La scultura poetico-concettuale di Luca Monterastelli è ospitata a Napoli dalla Galleria Lia Rumma. Weightless, che inaugura il 5 marzo 2020, si configura come una ricerca attorno ad una serie di dicotomie come quella tra gravità e leggerezza.
Non c’era forse città migliore di Napoli per ospitare la personale dello scultore Luca Monterastelli (Forlimpopoli, 1983). In Weightless l’artista concentra la sua ricerca nello spazio in tensione tra ciò che ha un peso e ciò che non lo ha, tra ciò che ha consistenza e ciò che invece potrebbe librarsi in aria al primo soffio di vento. Ecco dunque che la doppia natura della città partenopea, con le sue vuote cavità sotterranee – costruite dai Greci e utilizzate come acquedotti fino alle soglie del ‘900, poi reinventate come rifugio da 270.000 cittadini durante la seconda guerra mondiale – e l’agglomerato urbano che denso cresce sopra di esse, si allinea perfettamente alla poetica dell’esposizione.
È così che giovedì 5 Marzo 2020 la Galleria Lia Rumma inaugura Weightless, lasciando spazio a Monterastelli di proporre opere la cui poliedricità dei materiali – gesso, terracotta, cemento, ferro, ecc – riflettono il potenziale metaforico di trasformazione che ognuno di essi racchiude.
Il peso, la trasferibilità della nostra energia su un corpo oggettuale, la percezione delle tre dimensioni, il rapporto tra superficie e massa
Come spiega l’artista stesso la sua arte analizza le proprietà del materiale nella sua complessità, successivamente lo decostruisce per ricomporlo in una forma che porti con sè una nuova tensione narrativa.

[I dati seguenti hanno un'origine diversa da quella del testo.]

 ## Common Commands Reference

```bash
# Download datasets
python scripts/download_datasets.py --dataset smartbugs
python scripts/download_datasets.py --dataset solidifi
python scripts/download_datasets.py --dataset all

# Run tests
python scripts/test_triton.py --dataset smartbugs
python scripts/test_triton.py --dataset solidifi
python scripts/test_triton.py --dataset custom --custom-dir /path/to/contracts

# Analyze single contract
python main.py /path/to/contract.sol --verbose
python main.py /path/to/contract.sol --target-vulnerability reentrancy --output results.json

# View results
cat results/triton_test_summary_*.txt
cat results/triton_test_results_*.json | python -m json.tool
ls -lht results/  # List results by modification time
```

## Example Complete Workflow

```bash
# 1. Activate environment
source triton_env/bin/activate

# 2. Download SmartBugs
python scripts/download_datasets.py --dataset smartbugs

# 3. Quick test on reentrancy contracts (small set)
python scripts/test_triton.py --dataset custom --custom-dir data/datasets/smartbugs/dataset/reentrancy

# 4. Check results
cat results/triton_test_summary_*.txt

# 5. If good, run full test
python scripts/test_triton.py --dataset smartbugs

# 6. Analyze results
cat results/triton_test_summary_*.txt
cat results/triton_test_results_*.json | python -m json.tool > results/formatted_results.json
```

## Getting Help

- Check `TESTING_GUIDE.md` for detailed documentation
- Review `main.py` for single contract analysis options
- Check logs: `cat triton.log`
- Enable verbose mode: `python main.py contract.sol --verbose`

Voglio parlare di come funziona la memoria, della genesi della narrazione e della sua puntuale corruzione. D’altronde, Napoli sembra essere il luogo giusto per questo progetto: è una città piena di fantasmi e i fantasmi sono versi della storia. E, nel particolare, i versi di questa storia sono scanditi così.
Si passa allora da una serie di bassorilievi in cemento armato montati a parete su cui l’artista ha disegnato o inciso fragili e poetiche forme organiche, quasi dei fossili, a una stele di ferro incisa dal plasma del fuoco, con la materia rappresa mano a mano che colava; dalle terrecotte bianche disposte su tre cavalletti dove si ricorda l’amore, l’abuso e il potere a quelle che rappresentano tre nudi virili posti su altrettanti troni “dorati”.
Queste ultime sono posizionate nell’ultima stanza, dove da una delle pareti sbucano quattro tubi in ferro incisi dal plasma del fuoco (come la stele) che provengono dall’altro lato del muro della prima stanza dei bassorilievi. Questo semplice ma ingegnoso espediente rafforza l’idea di una circolarità inesausta, dove avviene un continuo passaggio dal greve al leggero, dalla gravità alla leggerezza, dal pieno al vuoto, dal tutto al nulla.